Victimes suisses d’infractions commises à l’étranger

La première version de loi fédérale sur l’aide aux victimes d’infractions (LAVILien externe), en vigueur de 1993 à 2009, permettait le dédommagement des victimes suisses d’infractions violentes à l’étranger, pour autant qu’elles n’aient pas obtenu de prestations suffisantes de la part d’un autre État. La révision totale de la LAVI en 2007, entrée en vigueur en 2009, suit le principe de territorialité au sens de la Convention européenne relative au dédommagement des victimes d’infractions violentes. L’État étranger où s’est produite l’infraction a, en principe, la responsabilité d’offrir une aide ou un dédommagement aux victimes quand l’auteur des faits est inconnu ou insolvable.
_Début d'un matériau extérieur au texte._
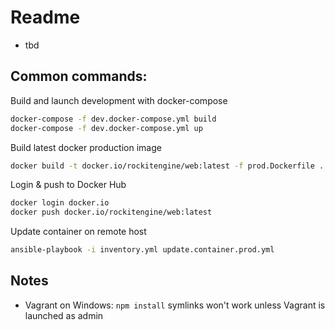 # Readme
* tbd

## Common commands:
Build and launch development with docker-compose
```bash
docker-compose -f dev.docker-compose.yml build
docker-compose -f dev.docker-compose.yml up
```

Build latest docker production image

```bash
docker build -t docker.io/rockitengine/web:latest -f prod.Dockerfile .
```

Login & push to Docker Hub

```bash
docker login docker.io
docker push docker.io/rockitengine/web:latest
```
Update container on remote host
```bash
ansible-playbook -i inventory.yml update.container.prod.yml
```


## Notes

* Vagrant on Windows: `npm install` symlinks won't work unless Vagrant is launched as admin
La loi suisse ne prévoit donc aucune indemnisation pour les victimes de terrorisme à l’étranger, mais elles peuvent obtenir des conseils et certaines prestations financières. Myriam Gottraux a été reçue à plusieurs reprises par un expert du Centre LAVI à Lausanne, qui lui a fourni une assistance juridique.

«Les frais pris en charge se montent à plus de 12'000 francs. Au vu du vécu de cette personne et de l’atteinte qu’elle a subie, cette intervention ne remplace de loin pas une claire reconnaissance de son statut de victime, qui rendrait possible le versement d’une indemnisation conséquente, explique Christophe Dubrit, chef de service du Centre LAVI du canton de Vaud. Cette reconnaissance devrait arriver par des versements en provenance de France au sens de la Convention européenne relative au dédommagement des victimes d’infractions du 24 novembre 1983.»
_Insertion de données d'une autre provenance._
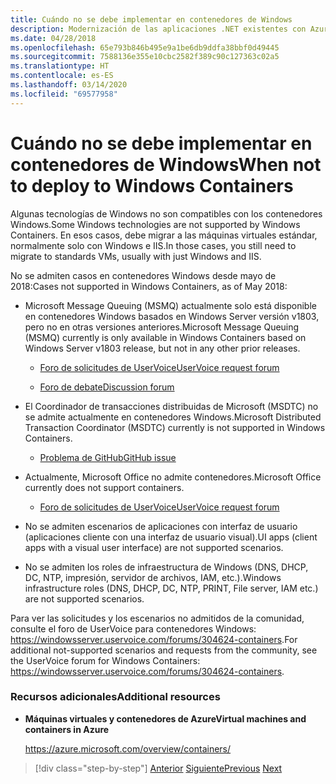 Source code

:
 ```yaml
---
title: Cuándo no se debe implementar en contenedores de Windows
description: Modernización de las aplicaciones .NET existentes con Azure Clour y contenedores Windows | Cuándo no se debe implementar en contenedores Windows
ms.date: 04/28/2018
ms.openlocfilehash: 65e793b846b495e9a1be6db9ddfa38bbf0d49445
ms.sourcegitcommit: 7588136e355e10cbc2582f389c90c127363c02a5
ms.translationtype: HT
ms.contentlocale: es-ES
ms.lasthandoff: 03/14/2020
ms.locfileid: "69577958"
---
```

# <a name="when-not-to-deploy-to-windows-containers"></a><span data-ttu-id="e0837-103">Cuándo no se debe implementar en contenedores de Windows</span><span class="sxs-lookup"><span data-stu-id="e0837-103">When not to deploy to Windows Containers</span></span>

<span data-ttu-id="e0837-104">Algunas tecnologías de Windows no son compatibles con los contenedores Windows.</span><span class="sxs-lookup"><span data-stu-id="e0837-104">Some Windows technologies are not supported by Windows Containers.</span></span> <span data-ttu-id="e0837-105">En esos casos, debe migrar a las máquinas virtuales estándar, normalmente solo con Windows e IIS.</span><span class="sxs-lookup"><span data-stu-id="e0837-105">In those cases, you still need to migrate to standards VMs, usually with just Windows and IIS.</span></span>

<span data-ttu-id="e0837-106">No se admiten casos en contenedores Windows desde mayo de 2018:</span><span class="sxs-lookup"><span data-stu-id="e0837-106">Cases not supported in Windows Containers, as of May 2018:</span></span>

- <span data-ttu-id="e0837-107">Microsoft Message Queuing (MSMQ) actualmente solo está disponible en contenedores Windows basados en Windows Server versión v1803, pero no en otras versiones anteriores.</span><span class="sxs-lookup"><span data-stu-id="e0837-107">Microsoft Message Queuing (MSMQ) currently is only available in Windows Containers based on Windows Server v1803 release, but not in any other prior releases.</span></span>

  - [<span data-ttu-id="e0837-108">Foro de solicitudes de UserVoice</span><span class="sxs-lookup"><span data-stu-id="e0837-108">UserVoice request forum</span></span>](https://windowsserver.uservoice.com/forums/304624-containers/suggestions/15719031-create-base-container-image-with-msmq-server)

  - [<span data-ttu-id="e0837-109">Foro de debate</span><span class="sxs-lookup"><span data-stu-id="e0837-109">Discussion forum</span></span>](https://social.msdn.microsoft.com/Forums/bce99a7d-aa60-44fa-a348-450855650810/msmqserver-is-it-supported?forum=windowscontainers)

- <span data-ttu-id="e0837-110">El Coordinador de transacciones distribuidas de Microsoft (MSDTC) no se admite actualmente en contenedores Windows.</span><span class="sxs-lookup"><span data-stu-id="e0837-110">Microsoft Distributed Transaction Coordinator (MSDTC) currently is not supported in Windows Containers.</span></span>

  - [<span data-ttu-id="e0837-111">Problema de GitHub</span><span class="sxs-lookup"><span data-stu-id="e0837-111">GitHub issue</span></span>](https://github.com/MicrosoftDocs/Virtualization-Documentation/issues/494)

- <span data-ttu-id="e0837-112">Actualmente, Microsoft Office no admite contenedores.</span><span class="sxs-lookup"><span data-stu-id="e0837-112">Microsoft Office currently does not support containers.</span></span>

  - [<span data-ttu-id="e0837-113">Foro de solicitudes de UserVoice</span><span class="sxs-lookup"><span data-stu-id="e0837-113">UserVoice request forum</span></span>](https://windowsserver.uservoice.com/forums/304624-containers/suggestions/19686220-provide-office-support-for-containers)

- <span data-ttu-id="e0837-114">No se admiten escenarios de aplicaciones con interfaz de usuario (aplicaciones cliente con una interfaz de usuario visual).</span><span class="sxs-lookup"><span data-stu-id="e0837-114">UI apps (client apps with a visual user interface) are not supported scenarios.</span></span>

- <span data-ttu-id="e0837-115">No se admiten los roles de infraestructura de Windows (DNS, DHCP, DC, NTP, impresión, servidor de archivos, IAM, etc.).</span><span class="sxs-lookup"><span data-stu-id="e0837-115">Windows infrastructure roles (DNS, DHCP, DC, NTP, PRINT, File server, IAM etc.) are not supported scenarios.</span></span>

<span data-ttu-id="e0837-116">Para ver las solicitudes y los escenarios no admitidos de la comunidad, consulte el foro de UserVoice para contenedores Windows: <https://windowsserver.uservoice.com/forums/304624-containers>.</span><span class="sxs-lookup"><span data-stu-id="e0837-116">For additional not-supported scenarios and requests from the community, see the UserVoice forum for Windows Containers: <https://windowsserver.uservoice.com/forums/304624-containers>.</span></span>

### <a name="additional-resources"></a><span data-ttu-id="e0837-117">Recursos adicionales</span><span class="sxs-lookup"><span data-stu-id="e0837-117">Additional resources</span></span>

- <span data-ttu-id="e0837-118">**Máquinas virtuales y contenedores de Azure**</span><span class="sxs-lookup"><span data-stu-id="e0837-118">**Virtual machines and containers in Azure**</span></span>

    <https://azure.microsoft.com/overview/containers/>

> [!div class="step-by-step"]
> <span data-ttu-id="e0837-119">[Anterior](deploy-existing-net-apps-as-windows-containers.md)
> [Siguiente](when-to-deploy-windows-containers-in-your-on-premises-iaas-vm-infrastructure.md)</span><span class="sxs-lookup"><span data-stu-id="e0837-119">[Previous](deploy-existing-net-apps-as-windows-containers.md)
[Next](when-to-deploy-windows-containers-in-your-on-premises-iaas-vm-infrastructure.md)</span></span>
Le Conseil fédéral reconnaît l’importance, pour les personnes concernées, de bénéficier d’un soutien leur permettant de surmonter les conséquences de l’infraction. Par contre, il estime qu’il n’est pas du devoir de la Suisse de répondre d’un dommage matériel ou immatériel qui découle d’une infraction commise hors du territoire national. «Des considérations pratiques parlent aussi en faveur de cette solution: les infractions à l’étranger donnent souvent lieu à des problèmes de preuve, indique l’Office fédéral de la justice. De surcroît, il ne serait ni équitable ni raisonnable que la Suisse supporte les conséquences d’une infraction commise à l’étranger dans des régions à risques.»

Aucune révision de la LAVI n’est actuellement prévue. Le Parlement a d’ailleurs récemment rejeté une motionLien externe visant à réviser cette loi afin de renforcer les droits des victimes.